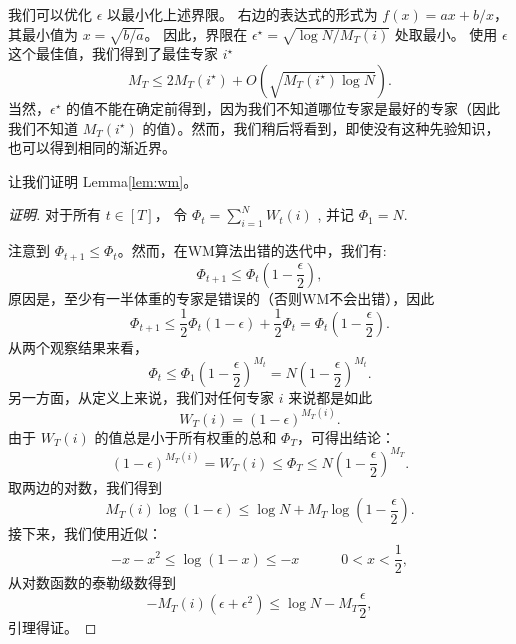 \noindent 我们可以优化 $\epsilon$ 以最小化上述界限。
右边的表达式的形式为 $f(x)=ax+b/x$，其最小值为 $x=\sqrt{b/a}$。
因此，界限在  $\epsilon^\star = \sqrt{\log N/M_T(i)}$ 处取最小。
使用 $\epsilon$ 这个最佳值，我们得到了最佳专家 $i^\star$
\[
M_T \le 2M_T(i^\star) + O\left(\sqrt {M_T(i^\star)\log N}\right).
\]
当然，$\epsilon^\star$ 的值不能在确定前得到，因为我们不知道哪位专家是最好的专家（因此我们不知道 $M_T(i^\star)$ 的值）。然而，我们稍后将看到，即使没有这种先验知识，也可以得到相同的渐近界。

让我们证明 Lemma\ref{lem:wm}。

\begin{proof}[证明]

对于所有 $t \in [T]$， 令 $\Phi_t= \sum_{i=1}^N W_t(i)$ , 并记 $\Phi_1=N$.

注意到 $\Phi_{t+1} \le \Phi_t$。然而，在WM算法出错的迭代中，我们有:
$$\Phi_{t+1} \le \Phi_t(1-\frac{\epsilon}{2}) ,$$
原因是，至少有一半体重的专家是错误的（否则WM不会出错），因此
\[
\Phi_{t+1} \le  \frac{1}{2} \Phi_t(1-\epsilon) + \frac {1} {2} \Phi_t =\Phi_t(1-\frac {\epsilon}{2}) .
\]
从两个观察结果来看，
\[
\Phi_{t} \le \Phi_1 (1-\frac{\epsilon}{2})^{M_t} = N (1-\frac{\epsilon}{2})^{M_t} .
\]
另一方面，从定义上来说，我们对任何专家 $i$ 来说都是如此
\[
W_T(i) = (1-\epsilon)^{M_T(i)} .
\]
由于 $W_T(i)$ 的值总是小于所有权重的总和 $\Phi_T$，可得出结论：
\[
(1-\epsilon)^{M_T(i)} = W_T(i) \le \Phi_T \le N(1-\frac{\epsilon}{2})^{M_T}.
\]
取两边的对数，我们得到
\[
M_T(i)\log(1-\epsilon) \le \log{N} + M_T\log{(1-\frac{\epsilon}{2})}  .
\]
接下来，我们使用近似：
\[
-x-x^2 \le \log{(1-x)} \le -x  \qquad  \quad 0 < x < \frac{1}{2},
\]
从对数函数的泰勒级数得到
\[
-M_T(i)(\epsilon+\epsilon^2) \le \log{N} - M_T\frac {\epsilon}{2} ,
\]
引理得证。
\end{proof}

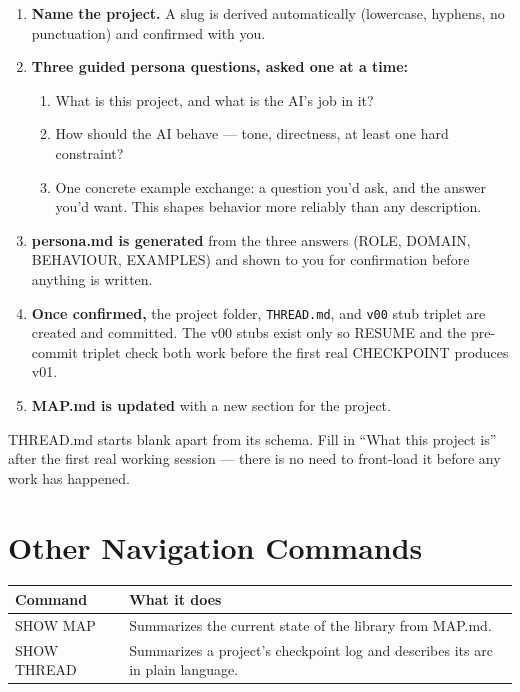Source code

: \documentclass[12pt,letterpaper]{article}
\begin{document}
\begin{mdframed}[style=stepbox]
\begin{enumerate}
\item \textbf{Name the project.} A slug is derived automatically
      (lowercase, hyphens, no punctuation) and confirmed with you.
\item \textbf{Three guided persona questions, asked one at a time:}
      \begin{enumerate}
      \item What is this project, and what is the AI's job in it?
      \item How should the AI behave --- tone, directness, at least one
            hard constraint?
      \item One concrete example exchange: a question you'd ask, and the
            answer you'd want. This shapes behavior more reliably than
            any description.
      \end{enumerate}
\item \textbf{persona.md is generated} from the three answers (ROLE,
      DOMAIN, BEHAVIOUR, EXAMPLES) and shown to you for confirmation
      before anything is written.
\item \textbf{Once confirmed,} the project folder, \texttt{THREAD.md},
      and \texttt{v00} stub triplet are created and committed. The v00
      stubs exist only so RESUME and the pre-commit triplet check both
      work before the first real CHECKPOINT produces v01.
\item \textbf{MAP.md is updated} with a new section for the project.
\end{enumerate}
\end{mdframed}

THREAD.md starts blank apart from its schema. Fill in ``What this project
is'' after the first real working session --- there is no need to
front-load it before any work has happened.

\section{Other Navigation Commands}

\begin{center}
\begin{tabular}{@{}lp{8.5cm}@{}}
\toprule
\textbf{Command} & \textbf{What it does} \\
\midrule
SHOW MAP & Summarizes the current state of the library from MAP.md. \\
SHOW THREAD & Summarizes a project's checkpoint log and describes its
arc in plain language. \\
\bottomrule
\end{tabular}
\end{center}
\end{document}
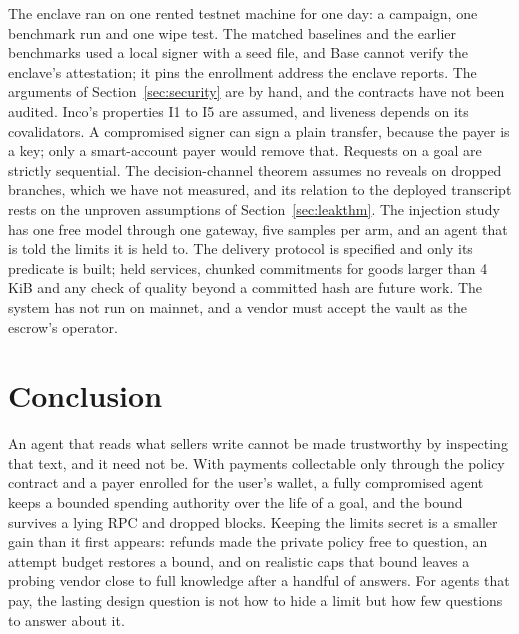 The enclave ran on one rented testnet machine for one day: a campaign, one benchmark run and one wipe test. The matched baselines and the earlier
benchmarks used a local signer with a seed file, and Base cannot verify the enclave's attestation; it pins the enrollment address the enclave reports. The arguments of Section~\ref{sec:security} are by hand, and the contracts have not been audited. Inco's properties I1 to
I5 are assumed, and liveness depends on its covalidators. A compromised signer can sign a plain transfer, because the payer is a key; only a smart-account payer
would remove that. Requests on a goal are strictly sequential. The decision-channel theorem assumes no reveals on dropped branches, which we have not measured,
and its relation to the deployed transcript rests on the unproven assumptions of Section~\ref{sec:leakthm}. The injection study has one free model through one
gateway, five samples per arm, and an agent that is told the limits it is held to. The delivery protocol is specified and only its predicate is built; held services, chunked commitments for goods larger
than 4 KiB and any check of quality beyond a committed hash are future work. The system has not run on mainnet, and a vendor must accept the vault as the
escrow's operator.

\section{Conclusion}

An agent that reads what sellers write cannot be made trustworthy by inspecting that text, and it need not be. With payments collectable only through the
policy contract and a payer enrolled for the user's wallet, a fully compromised agent keeps a bounded spending authority over the life of a goal, and the
bound survives a lying RPC and dropped blocks. Keeping the limits secret is a smaller gain than it first appears: refunds made the private policy free to
question, an attempt budget restores a bound, and on realistic caps that bound leaves a probing vendor close to full knowledge after a handful of answers.
For agents that pay, the lasting design question is not how to hide a limit but how few questions to answer about it.

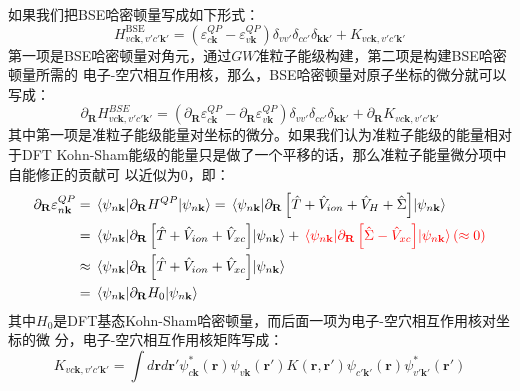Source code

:   如果我们把BSE哈密顿量写成如下形式：
  \begin{equation}
    H_{vc\mathbf{k},v'c'\mathbf{k}'}^{\mathrm{BSE}}
    =
    (\varepsilon_{c\mathbf{k}}^{QP} - \varepsilon_{v\mathbf{k}}^{QP})
    \delta_{vv'}\delta_{cc'}\delta_{\mathbf{kk'}}
    +
    K_{vc\mathbf{k},v'c'\mathbf{k}'}
  \end{equation}
  第一项是BSE哈密顿量对角元，通过$GW$准粒子能级构建，第二项是构建BSE哈密顿量所需的
  电子-空穴相互作用核，那么，BSE哈密顿量对原子坐标的微分就可以写成：
  \begin{equation}
    \partial_\mathbf{R}
    H_{vc\mathbf{k},v'c'\mathbf{k}'}^{BSE}
    =
    (\partial_\mathbf{R}\varepsilon_{c\mathbf{k}}^{QP} - \partial_\mathbf{R}\varepsilon_{v\mathbf{k}}^{QP})
    \delta_{vv'}\delta_{cc'}\delta_{\mathbf{kk'}}
    +
    \partial_\mathbf{R}K_{vc\mathbf{k},v'c'\mathbf{k}'}
  \end{equation}
  其中第一项是准粒子能级能量对坐标的微分。如果我们认为准粒子能级的能量相对于DFT
  Kohn-Sham能级的能量只是做了一个平移的话，那么准粒子能量微分项中自能修正的贡献可
  以近似为0，即：
  \begin{align}
    \partial_\mathbf{R}\varepsilon_{n\mathbf{k}}^{QP}
    &= \mel{\psi_{n\mathbf{k}}}{\partial_\mathbf{R} H^{QP}}{\psi_{n\mathbf{k}}}
      = \mel{\psi_{n\mathbf{k}}}{
      \partial_\mathbf{R}
      \left[\hat{T} + \hat{V}_{ion} +
      \hat{V}_H + \hat{\Sigma}\right]}{\psi_{n\mathbf{k}}}
      \nonumber \\
    &= \mel{\psi_{n\mathbf{k}}}{
      \partial_\mathbf{R}
      \left[\hat{T} + \hat{V}_{ion} +
      \hat{V}_{xc}\right]}{\psi_{n\mathbf{k}}}
      +
      {\color{red}
      \mel{\psi_{n\mathbf{k}}}{
      \partial_\mathbf{R}
      \left[\hat{\Sigma} - \hat{V}_{xc}\right]}{\psi_{n\mathbf{k}}}
      (\approx 0)
      }
      \nonumber \\
    &\approx \mel{\psi_{n\mathbf{k}}}{
      \partial_\mathbf{R}
      \left[\hat{T} + \hat{V}_{ion} +
      \hat{V}_{xc}\right]}{\psi_{n\mathbf{k}}}
      \nonumber \\
    &= \mel{\psi_{n\mathbf{k}}}{
      \partial_\mathbf{R} H_0
      }{\psi_{n\mathbf{k}}}
  \end{align}
  其中$H_0$是DFT基态Kohn-Sham哈密顿量，而后面一项为电子-空穴相互作用核对坐标的微
  分，电子-空穴相互作用核矩阵写成：
  \begin{equation}
  K_{vc\mathbf{k},v'c'\mathbf{k'}}=\int{d\mathbf{r}d\mathbf{r'}\psi_{c\mathbf{k}}^{*}(\mathbf{r})\psi_{v\mathbf{k}}(\mathbf{r'})K(\mathbf{r},\mathbf{r'})\psi_{c'\mathbf{k'}}(\mathbf{r})\psi_{v'\mathbf{k'}}^{*}(\mathbf{r'})}
  \end{equation}
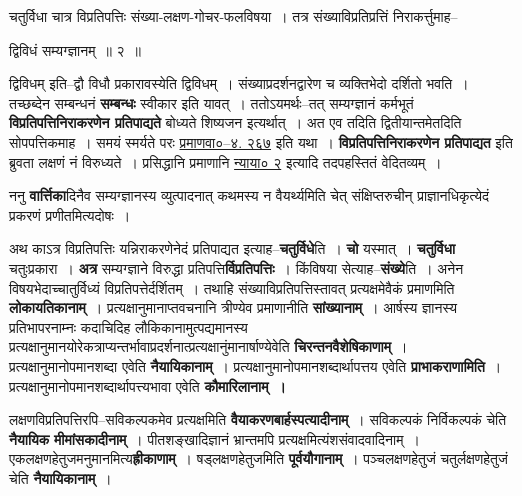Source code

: \documentclass[article,12pt,a4paper]{memoir}
\begin{document}
	चतुर्विधा चात्र विप्रतिपत्तिः संख्या-लक्षण-गोचर-फलविषया । तत्र संख्याविप्रतिप्रत्तिं निराकर्त्तुमाह--  
	  
	द्विविधं सम्यग्ज्ञानम् ॥ २ ॥ 
	  
	द्विविधम् इति--द्वौ विधौ प्रकारावस्येति द्विविधम् । संख्याप्रदर्शनद्वारेण च व्यक्तिभेदो दर्शितो भवति । तच्छब्देन सम्बन्धनं \textbf{सम्बन्धः} स्वीकार इति यावत् । ततोऽयमर्थः--तत् सम्यग्ज्ञानं कर्मभूतं \textbf{विप्रतिपत्तिनिराकरणेन प्रतिपाद्यते} बोध्यते शिष्यजन इत्यर्थात् । अत एव तदिति द्वितीयान्तमेतदिति सोपपत्तिकमाह । समयं स्मर्यते परः \href{http://sarit.indology.info/?cref=pv.4.267}{प्रमाणवा०--४. २६७} इति यथा । \textbf{विप्रतिपत्तिनिराकरणेन प्रतिपाद्यत} इति ब्रुवता लक्षणं नं विरुध्यते । प्रसिद्धानि प्रमाणानि  \href{http://sarit.indology.info/?cref=nā.2}{न्याया० २} इत्यादि तदपहस्तितं वेदितव्यम् ।
	\pend
      

	  \pstart ननु \textbf{वार्त्तिका}दिनैव सम्यग्ज्ञानस्य व्युत्पादनात् कथमस्य न वैयर्थ्यमिति चेत् संक्षिप्तरुचीन् प्राज्ञानधिकृत्येदं प्रकरणं प्रणीतमित्यदोषः ।
	\pend
      

	  \pstart अथ काऽत्र विप्रतिपत्तिः यन्निराकरणेनेदं प्रतिपाद्यत इत्याह--\textbf{चतुर्विधे}ति । \textbf{चो} यस्मात् । \textbf{चतुर्विधा} चतुःप्रकारा । \textbf{अत्र} सम्यग्ज्ञाने विरुद्धा प्रतिपत्ति\textbf{र्विप्रतिपत्तिः} । किंविषया सेत्याह--\textbf{संख्ये}ति । अनेन विषयभेदाच्चातुर्विध्यं विप्रतिपत्तेर्दर्शितम् । तथाहि संख्याविप्रतिपत्तिस्तावत् प्रत्यक्षमेवैकं प्रमाणमिति \textbf{लोकायतिकानाम्} । प्रत्यक्षानुमानाप्तवचनानि त्रीण्येव प्रमाणानीति \textbf{सांख्यानाम्} । आर्षस्य ज्ञानस्य प्रतिभापरनाम्नः कदाचिदिह लौकिकानामुत्पद्यमानस्य प्रत्यक्षानुमानयोरेकत्राप्यन्तर्भावाप्रदर्शनात्प्रत्यक्षानुंमानार्षाण्येवेति \textbf{चिरन्तनवैशेषिकाणाम्} । प्रत्यक्षानुमानोपमानशब्दा एवेति \textbf{नैयायिकानाम्} । प्रत्यक्षानुमानोपमानशब्दार्थापत्तय एवेति \textbf{प्राभाकराणामिति} । प्रत्यक्षानुमानोपमानशब्दार्थापत्त्यभावा एवेति \textbf{कौमारिलानाम् ।}
	\pend
      

	  \pstart लक्षणविप्रतिपत्तिरपि--सविकल्पकमेव प्रत्यक्षमिति \textbf{वैयाकरणबार्हस्पत्यादीनाम्} । सविकल्पकं निर्विकल्पकं चेति \textbf{नैयायिक} \leavevmode{} \textbf{मीमांसकादीनाम्} । पीतशङ्खादिज्ञानं भ्रान्तमपि प्रत्यक्षमित्यंशसंवादवादिनाम् । एकलक्षणहेतुजमनुमानमित्य\textbf{ह्रीकाणाम्} । षड्लक्षणहेतुजमिति \textbf{पूर्वयौगानाम्} । पञ्चलक्षणहेतुजं चतुर्लक्षणहेतुजं चेति \textbf{नैयायिकानाम्} ।
	\pend
      
\end{document}
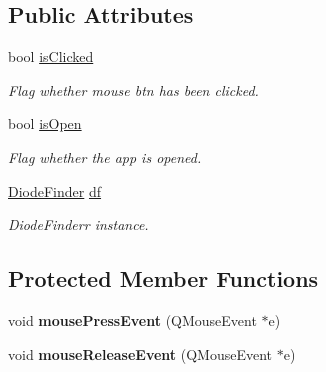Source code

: \subsection*{\-Public \-Attributes}
\begin{DoxyCompactItemize}
\item 
\hypertarget{classMainWindow_a88b80185c823c931613bd3dc6d219742}{bool \hyperlink{classMainWindow_a88b80185c823c931613bd3dc6d219742}{is\-Clicked}}\label{classMainWindow_a88b80185c823c931613bd3dc6d219742}

\begin{DoxyCompactList}\small\item\em \-Flag whether mouse btn has been clicked. \end{DoxyCompactList}\item 
\hypertarget{classMainWindow_aae4fff279e83f91d137c24e08b5c7902}{bool \hyperlink{classMainWindow_aae4fff279e83f91d137c24e08b5c7902}{is\-Open}}\label{classMainWindow_aae4fff279e83f91d137c24e08b5c7902}

\begin{DoxyCompactList}\small\item\em \-Flag whether the app is opened. \end{DoxyCompactList}\item 
\hypertarget{classMainWindow_a95b84bb00b1659374e4a965984bdfddc}{\hyperlink{classDiodeFinder}{\-Diode\-Finder} \hyperlink{classMainWindow_a95b84bb00b1659374e4a965984bdfddc}{df}}\label{classMainWindow_a95b84bb00b1659374e4a965984bdfddc}

\begin{DoxyCompactList}\small\item\em \-Diode\-Finderr instance. \end{DoxyCompactList}\end{DoxyCompactItemize}
\subsection*{\-Protected \-Member \-Functions}
\begin{DoxyCompactItemize}
\item 
\hypertarget{classMainWindow_aed2bdf63a7640182adfd5e959ea672d2}{void {\bfseries mouse\-Press\-Event} (\-Q\-Mouse\-Event $\ast$e)}\label{classMainWindow_aed2bdf63a7640182adfd5e959ea672d2}

\item 
\hypertarget{classMainWindow_a16379582183ef9c2e9f616fc82c7b3d1}{void {\bfseries mouse\-Release\-Event} (\-Q\-Mouse\-Event $\ast$e)}\label{classMainWindow_a16379582183ef9c2e9f616fc82c7b3d1}

\end{DoxyCompactItemize}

**What you have to do:** A single integer is the expected output: the number of lines in the data that include the word "been".

**Output for this task:** 2